Exercise aim: Among the entries that follow, find the lines containing the string "table" and copy them.

(Excerpts from a dataset)
★ ★ ★

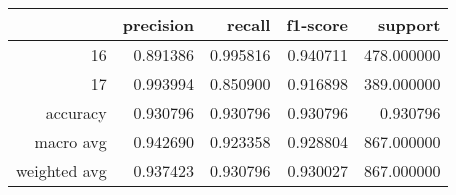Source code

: \begin{table}[h]
\centering
\label{table:5}
\begin{tabular}{rrrrr}
\toprule
 & precision & recall & f1-score & support \\
\midrule
16 & 0.891386 & 0.995816 & 0.940711 & 478.000000 \\
17 & 0.993994 & 0.850900 & 0.916898 & 389.000000 \\
accuracy & 0.930796 & 0.930796 & 0.930796 & 0.930796 \\
macro avg & 0.942690 & 0.923358 & 0.928804 & 867.000000 \\
weighted avg & 0.937423 & 0.930796 & 0.930027 & 867.000000 \\
\bottomrule
\end{tabular}
\end{table}
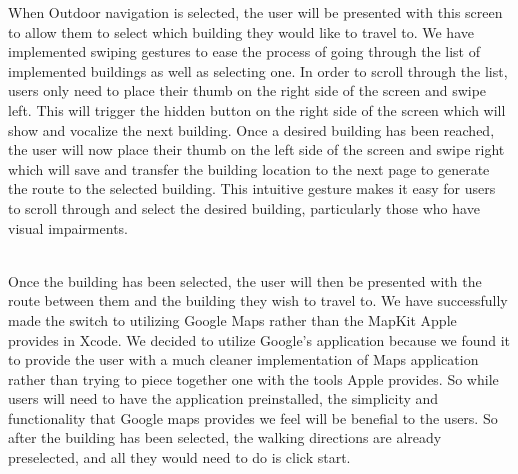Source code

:\documentclass[letterpaper,12pt]{article}
\begin{document}
    When Outdoor navigation is selected, the user will be presented with this screen to allow them to select which building they would like to travel to. We have implemented swiping gestures to ease the process of going through the list of implemented buildings as well as selecting one. In order to scroll through the list, users only need to place their thumb on the right side of the screen and swipe left. This will trigger the hidden button on the right side of the screen which will show and vocalize the next building. Once a desired building has been reached, the user will now place their thumb on the left side of the screen and swipe right which will save and transfer the building location to the next page to generate the route to the selected building. This intuitive gesture makes it easy for users to scroll through and select the desired building, particularly those who have visual impairments. 
    
    
 \\

    Once the building has been selected, the user will then be presented with the route between them and the building they wish to travel to. We have successfully made the switch to utilizing Google Maps rather than the MapKit Apple provides in Xcode. We decided to utilize Google's application because we found it to provide the user with a much cleaner implementation of Maps application rather than trying to piece together one with the tools Apple provides. So while users will need to have the application preinstalled, the simplicity and functionality that Google maps provides we feel will be benefial to the users. So after the building has been selected, the walking directions are already preselected, and all they would need to do is click start. 
    
    
 \\
\end{document}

★ ★ ★

Task solution:
: \begin{table}[h]
\label{table:5}
\end{table}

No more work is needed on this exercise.